Objectives Failed percutaneous recanalisation of chronic total occlusions (CTO) constitutes a clinical conundrum. While percutaneous treatment is often abandoned in favour of medical therapy, CTO PCI expertise and alternative techniques may contribute to improve procedural success. We investigated the rates and determinants of success of repeat PCI following an initial failed attempt at recanalising the CTO percutaneously.

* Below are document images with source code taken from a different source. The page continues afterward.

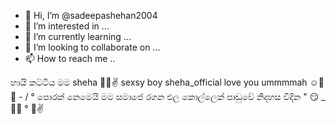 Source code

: - 👋 Hi, I’m @sadeepashehan2004
- 👀 I’m interested in ...
- 🌱 I’m currently learning ...
- 💞️ I’m looking to collaborate on ...
- 📫 How to reach me ..

 හායි කට්ටිය මම sheha 🥵🤍✌️
 sexsy boy sheha_official
 love you ummmmah ☺️🤍
🌿 - / ° පොරක් නෙමෙයි මම සමාජෙ රගන එල කොල්ලෙක් පාඩුවේ නිදහස විදින " 😏 _ 🍃🖤 °
 🥵✌️
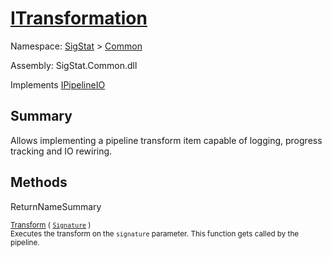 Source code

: # [ITransformation](./ITransformation.md)

Namespace: [SigStat]() > [Common](./README.md)

Assembly: SigStat.Common.dll

Implements [IPipelineIO](./Pipeline/IPipelineIO.md)

## Summary
Allows implementing a pipeline transform item capable of logging, progress tracking and IO rewiring.

## Methods

ReturnNameSummary

<sub>[Transform](./Methods/ITransformation-100663461.md) ( [`Signature`](./Signature.md) )</sub><br><sub>Executes the transform on the `signature` parameter.  This function gets called by the pipeline.</sub><br><br>


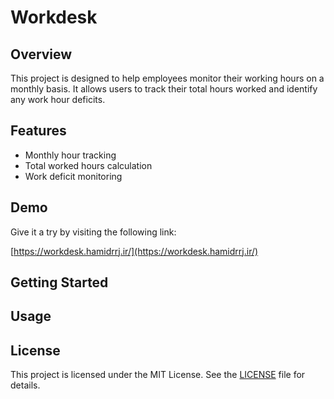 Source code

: # Workdesk

## Overview
This project is designed to help employees monitor their working hours on a monthly basis. It allows users to track their total hours worked and identify any work hour deficits.

## Features
- Monthly hour tracking
- Total worked hours calculation
- Work deficit monitoring

## Demo
Give it a try by visiting the following link:

[https://workdesk.hamidrrj.ir/](https://workdesk.hamidrrj.ir/)

## Getting Started

## Usage

## License
This project is licensed under the MIT License. See the [LICENSE](LICENSE) file for details. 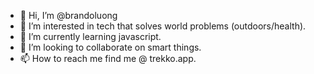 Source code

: - 👋 Hi, I’m @brandoluong
- 👀 I’m interested in tech that solves world problems (outdoors/health).
- 🌱 I’m currently learning javascript.
- 💞️ I’m looking to collaborate on smart things. 
- 📫 How to reach me find me @ trekko.app. 

<!---
brandoluong/brandoluong is a ✨ special ✨ repository because its `README.md` (this file) appears on your GitHub profile.
You can click the Preview link to take a look at your changes.
--->
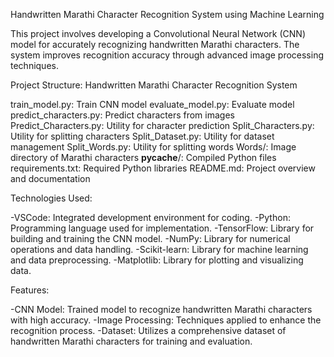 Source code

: Handwritten Marathi Character Recognition System using Machine Learning

This project involves developing a Convolutional Neural Network (CNN) model for accurately recognizing handwritten Marathi characters. The system improves recognition accuracy through advanced image processing techniques.

 Project Structure: Handwritten Marathi Character Recognition System

train_model.py: Train CNN model
evaluate_model.py: Evaluate model
predict_characters.py: Predict characters from images
Predict_Characters.py: Utility for character prediction
Split_Characters.py: Utility for splitting characters
Split_Dataset.py: Utility for dataset management
Split_Words.py: Utility for splitting words
Words/: Image directory of Marathi characters
__pycache__/: Compiled Python files
requirements.txt: Required Python libraries
README.md: Project overview and documentation

Technologies Used:

-VSCode: Integrated development environment for coding.
-Python: Programming language used for implementation.
-TensorFlow: Library for building and training the CNN model.
-NumPy: Library for numerical operations and data handling.
-Scikit-learn: Library for machine learning and data preprocessing.
-Matplotlib: Library for plotting and visualizing data.

Features:

-CNN Model: Trained model to recognize handwritten Marathi characters with high accuracy.
-Image Processing: Techniques applied to enhance the recognition process.
-Dataset: Utilizes a comprehensive dataset of handwritten Marathi characters for training and evaluation.
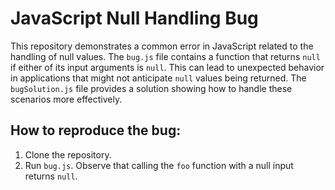 # JavaScript Null Handling Bug

This repository demonstrates a common error in JavaScript related to the handling of null values. The `bug.js` file contains a function that returns `null` if either of its input arguments is `null`. This can lead to unexpected behavior in applications that might not anticipate `null` values being returned. The `bugSolution.js` file provides a solution showing how to handle these scenarios more effectively.

## How to reproduce the bug:
1. Clone the repository.
2. Run `bug.js`. Observe that calling the `foo` function with a null input returns `null`. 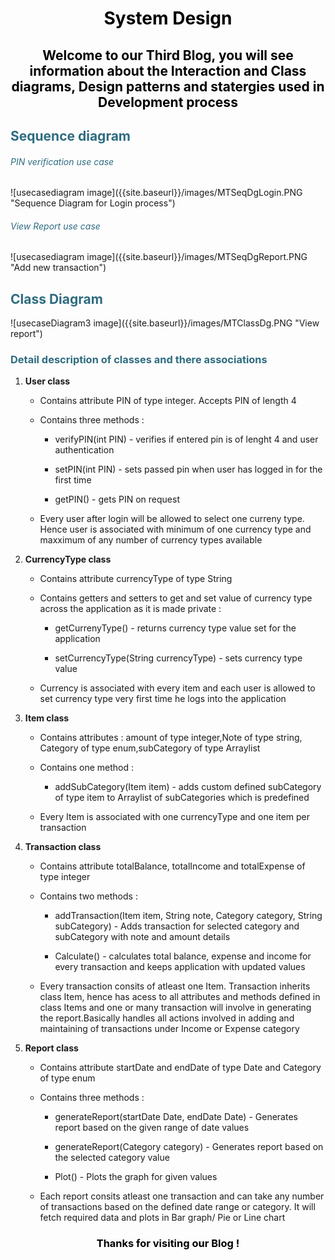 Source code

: <div>
<h1 style="color: #000000; text-align:center;">System Design</h1>
<h2 style="color: #000000; text-align:center;">Welcome to our Third Blog, you will see information about the Interaction and Class diagrams, Design patterns and statergies used in Development process</h2>
</div>

<div>
<h2 style="color: #2e6c80;">Sequence diagram </h2>
<h6 style="color: #2e6c80;">PIN verification use case</h6>
<span align="center">
![usecasediagram image]({{site.baseurl}}/images/MTSeqDgLogin.PNG "Sequence Diagram for Login process")
</span>

<h6 style="color: #2e6c80;">View Report use case</h6>
<span align="center">
![usecasediagram image]({{site.baseurl}}/images/MTSeqDgReport.PNG "Add new transaction")
</span>
</div>

<div>
<h2 style="color: #2e6c80;">Class Diagram </h2>
<span align="center">
![usecaseDiagram3 image]({{site.baseurl}}/images/MTClassDg.PNG "View report")
</span>

<h3 style="color: #2e6c80;">Detail description of classes and there associations</h3>
<ol>

  <li><p><b>User class</b></p>
     <ul>
         <li><p>Contains attribute PIN of type integer. Accepts PIN of length 4<p></li>
         <li>Contains three methods :
              <ul>
                  <li><p>verifyPIN(int PIN) - verifies if entered pin is of lenght 4 and user authentication</p></li>
                  <li><p>setPIN(int PIN) - sets passed pin when user has logged in for the first time</p></li>
                   <li><p>getPIN() - gets PIN on request</p></li>
              </ul>
          </li>
          <li>
        <p>Every user after login will be allowed to select one curreny type. Hence user is associated with minimum of one currency type          and maxximum of any number of currency types available  
        </p>
          </li> 
       </ul> 
    </li>


<li><p><b>CurrencyType class</b></p>
     <ul>
         <li><p>Contains attribute currencyType of type String<p></li>
         <li>Contains getters and setters to get and set value of currency type across the application as it is made private :
              <ul>
                  <li><p>getCurrenyType() - returns currency type value set for the application</p></li>
                  <li><p>setCurrencyType(String currencyType) - sets currency type value</p></li>
              </ul>
          </li>
          <li>
        <p>Currency is associated with every item and each user is allowed to set currency type very first time he logs into the                  application</p>
          </li> 
       </ul> 
    </li>


<li><p><b>Item class</b></p>
     <ul>
         <li><p>Contains attributes : amount of type integer,Note of type string, Category of type enum,subCategory of type                          Arraylist<p></li>
         <li>Contains one method :
              <ul>
                  <li><p>addSubCategory(Item item) - adds custom defined subCategory of type item to Arraylist of subCategories which is predefined </p></li>
              </ul>
          </li>
          <li>
        <p>Every Item is associated with one currencyType and one item per transaction</p>
          </li> 
       </ul> 
    </li>










<li><p><b>Transaction class</b></p>
     <ul>
         <li><p>Contains attribute totalBalance, totalIncome and totalExpense of type integer<p></li>
         <li>Contains two methods :
              <ul>
                  <li><p>addTransaction(Item item, String note, Category category, String subCategory) - Adds transaction for selected category and subCategory with note and amount details</p></li>
                  <li><p>Calculate() - calculates total balance, expense and income for every transaction and keeps application with updated values</p></li>
              </ul>
          </li>
          <li>
        <p>Every transaction consits of atleast one Item. Transaction inherits class Item, hence has acess to all attributes and methods defined in class Items and one or many transaction will involve in generating the report.Basically handles all actions involved in adding and maintaining of transactions under Income or Expense category</p>
          </li> 
       </ul> 
    </li>


<li>
     <p> <b>Report class</b></p>
     <ul>
     <li><p>Contains attribute startDate and endDate of type Date and Category of type enum</p></li>
     <li>Contains three methods :
          <ul>
               <li><p>generateReport(startDate Date, endDate Date) - Generates report based on the given range of date values</p></li>
                <li><p>generateReport(Category category) - Generates report based on the selected category value</p></li>
                <li><p>Plot() - Plots the graph for given values</p></li>
          </ul>
      </li>
      <li><p>Each report consits atleast one transaction and can take any number of transactions based on the defined date range or                   category. It will fetch required data and plots in Bar graph/ Pie or Line chart</p>
      </li>
  </ul>
 </li>
</ol>

</div>
<h3 style="color: #000000; text-align:center;">Thanks for visiting our Blog !</h3>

Methods and results Out of 445 consecutive first attempt CTO-PCI procedures in our institution, procedural failure occurred in 149 (33.5%). 64 re-PCI procedures were performed in 58 patients (39%) all had a single CTO. Procedural and outcome data in the re-PCI population was prospectively entered into the institutional database. A retrospective analysis of clinical, angiographic and procedural data was performed. Procedural success was achieved in 41 (64%) procedures. Univariate analysis of clinical and angiographic characteristics showed that re-PCI success was associated with intravascular ultrasound (IVUS) guidance (19.5% vs. 0%, p = 0.042), while failure was associated with severe calcification (30.4% vs. 9.7%, p = 0.047) and a JCTO score >3 (56.5% vs. 17.1% p = 0.003). Following multiple regression analysis the degree of lesion complexity (J-CTO score >3), IVUS use, involvement of an experienced CTO operator and LAD CTO location were significant predictors of successful re-PCI. Overall the complication rate was low, with the only MACCE two periprocedural MI’s neither of which required intervention.
Conclusions Our findings suggest that re-PCI increases substantially the overall success rate of CTO revascularisation. Predictors of re-PCI success included the use of IVUS, the involvement of an experienced CTO operator in the repeat attempt and the location of the CTO.